Collection entries:
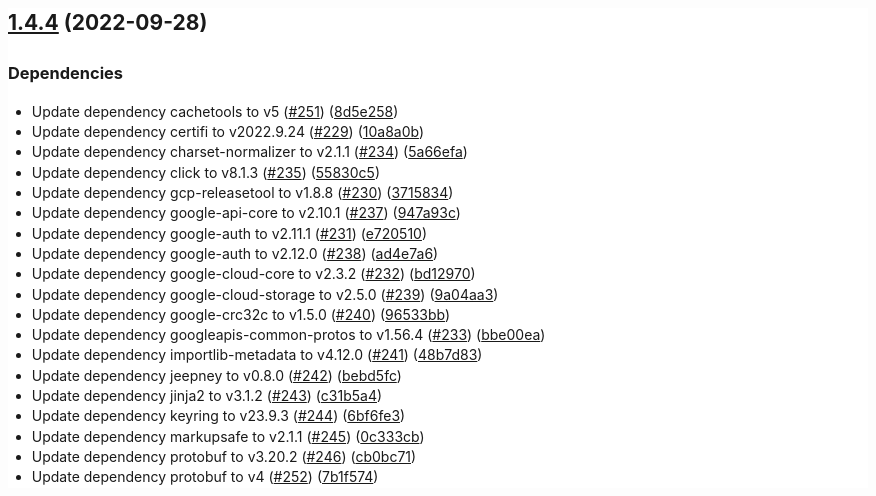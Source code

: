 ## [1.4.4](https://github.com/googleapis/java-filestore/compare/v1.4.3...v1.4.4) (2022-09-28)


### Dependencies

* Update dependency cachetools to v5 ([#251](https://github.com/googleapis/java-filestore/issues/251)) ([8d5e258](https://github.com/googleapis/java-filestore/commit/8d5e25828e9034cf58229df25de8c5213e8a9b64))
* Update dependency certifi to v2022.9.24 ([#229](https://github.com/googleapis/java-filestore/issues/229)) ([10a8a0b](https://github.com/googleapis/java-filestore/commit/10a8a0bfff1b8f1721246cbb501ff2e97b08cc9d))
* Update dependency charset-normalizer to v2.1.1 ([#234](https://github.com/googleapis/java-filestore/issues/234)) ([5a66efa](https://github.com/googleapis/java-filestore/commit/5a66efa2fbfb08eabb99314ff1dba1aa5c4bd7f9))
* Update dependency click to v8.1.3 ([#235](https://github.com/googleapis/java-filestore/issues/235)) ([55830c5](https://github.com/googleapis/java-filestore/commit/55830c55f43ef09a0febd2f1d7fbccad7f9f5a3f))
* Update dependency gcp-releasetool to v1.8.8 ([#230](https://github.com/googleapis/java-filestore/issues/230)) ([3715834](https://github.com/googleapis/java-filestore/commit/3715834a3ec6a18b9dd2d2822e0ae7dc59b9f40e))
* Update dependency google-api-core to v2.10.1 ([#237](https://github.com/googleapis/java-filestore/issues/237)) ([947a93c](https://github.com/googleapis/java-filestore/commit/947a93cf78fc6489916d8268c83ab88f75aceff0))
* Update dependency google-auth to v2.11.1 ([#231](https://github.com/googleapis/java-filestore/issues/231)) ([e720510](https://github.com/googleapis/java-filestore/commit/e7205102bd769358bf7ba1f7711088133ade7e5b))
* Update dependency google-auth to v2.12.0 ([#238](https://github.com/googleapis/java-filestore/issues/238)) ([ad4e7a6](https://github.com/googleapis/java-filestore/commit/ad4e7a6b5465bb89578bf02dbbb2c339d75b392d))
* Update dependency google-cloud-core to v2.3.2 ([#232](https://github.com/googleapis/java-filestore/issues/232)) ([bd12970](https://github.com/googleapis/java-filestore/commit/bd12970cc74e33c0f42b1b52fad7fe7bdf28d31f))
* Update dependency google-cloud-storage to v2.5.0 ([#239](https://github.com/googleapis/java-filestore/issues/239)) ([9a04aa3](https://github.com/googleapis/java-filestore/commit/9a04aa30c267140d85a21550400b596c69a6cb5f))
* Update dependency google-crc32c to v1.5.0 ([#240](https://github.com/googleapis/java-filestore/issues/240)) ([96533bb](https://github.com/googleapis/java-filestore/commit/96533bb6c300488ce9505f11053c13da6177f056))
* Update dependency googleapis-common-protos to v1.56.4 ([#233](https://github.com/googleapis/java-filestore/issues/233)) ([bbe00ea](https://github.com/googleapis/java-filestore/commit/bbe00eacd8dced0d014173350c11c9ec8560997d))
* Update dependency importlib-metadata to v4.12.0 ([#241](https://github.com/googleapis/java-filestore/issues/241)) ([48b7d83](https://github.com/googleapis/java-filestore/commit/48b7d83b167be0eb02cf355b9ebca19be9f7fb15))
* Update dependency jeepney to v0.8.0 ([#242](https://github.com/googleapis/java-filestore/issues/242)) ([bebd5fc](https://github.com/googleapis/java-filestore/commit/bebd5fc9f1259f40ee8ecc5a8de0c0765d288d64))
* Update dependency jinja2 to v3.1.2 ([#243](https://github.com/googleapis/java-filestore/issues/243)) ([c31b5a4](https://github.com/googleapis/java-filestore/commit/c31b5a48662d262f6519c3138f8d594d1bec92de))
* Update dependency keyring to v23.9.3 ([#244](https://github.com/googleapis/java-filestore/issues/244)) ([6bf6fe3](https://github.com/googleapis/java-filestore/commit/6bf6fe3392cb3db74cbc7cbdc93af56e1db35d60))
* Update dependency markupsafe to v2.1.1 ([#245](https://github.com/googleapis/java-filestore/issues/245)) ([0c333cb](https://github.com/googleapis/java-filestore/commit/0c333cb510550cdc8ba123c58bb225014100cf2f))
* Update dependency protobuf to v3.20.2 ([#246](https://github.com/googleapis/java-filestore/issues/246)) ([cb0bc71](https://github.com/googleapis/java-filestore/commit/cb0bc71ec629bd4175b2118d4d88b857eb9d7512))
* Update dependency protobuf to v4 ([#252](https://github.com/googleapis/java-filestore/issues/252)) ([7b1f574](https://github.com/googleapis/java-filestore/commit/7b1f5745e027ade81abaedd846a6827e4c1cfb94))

### [WHAT TO DO]
Look above for the line with "### Dependencies" and the line with "Update dependency google-api-core", and reproduce exactly those two lines plus every line between, nothing more.

### [PROBLEM SOLUTION]
### Dependencies

* Update dependency cachetools to v5 ([#251](https://github.com/googleapis/java-filestore/issues/251)) ([8d5e258](https://github.com/googleapis/java-filestore/commit/8d5e25828e9034cf58229df25de8c5213e8a9b64))
* Update dependency certifi to v2022.9.24 ([#229](https://github.com/googleapis/java-filestore/issues/229)) ([10a8a0b](https://github.com/googleapis/java-filestore/commit/10a8a0bfff1b8f1721246cbb501ff2e97b08cc9d))
* Update dependency charset-normalizer to v2.1.1 ([#234](https://github.com/googleapis/java-filestore/issues/234)) ([5a66efa](https://github.com/googleapis/java-filestore/commit/5a66efa2fbfb08eabb99314ff1dba1aa5c4bd7f9))
* Update dependency click to v8.1.3 ([#235](https://github.com/googleapis/java-filestore/issues/235)) ([55830c5](https://github.com/googleapis/java-filestore/commit/55830c55f43ef09a0febd2f1d7fbccad7f9f5a3f))
* Update dependency gcp-releasetool to v1.8.8 ([#230](https://github.com/googleapis/java-filestore/issues/230)) ([3715834](https://github.com/googleapis/java-filestore/commit/3715834a3ec6a18b9dd2d2822e0ae7dc59b9f40e))
* Update dependency google-api-core to v2.10.1 ([#237](https://github.com/googleapis/java-filestore/issues/237)) ([947a93c](https://github.com/googleapis/java-filestore/commit/947a93cf78fc6489916d8268c83ab88f75aceff0))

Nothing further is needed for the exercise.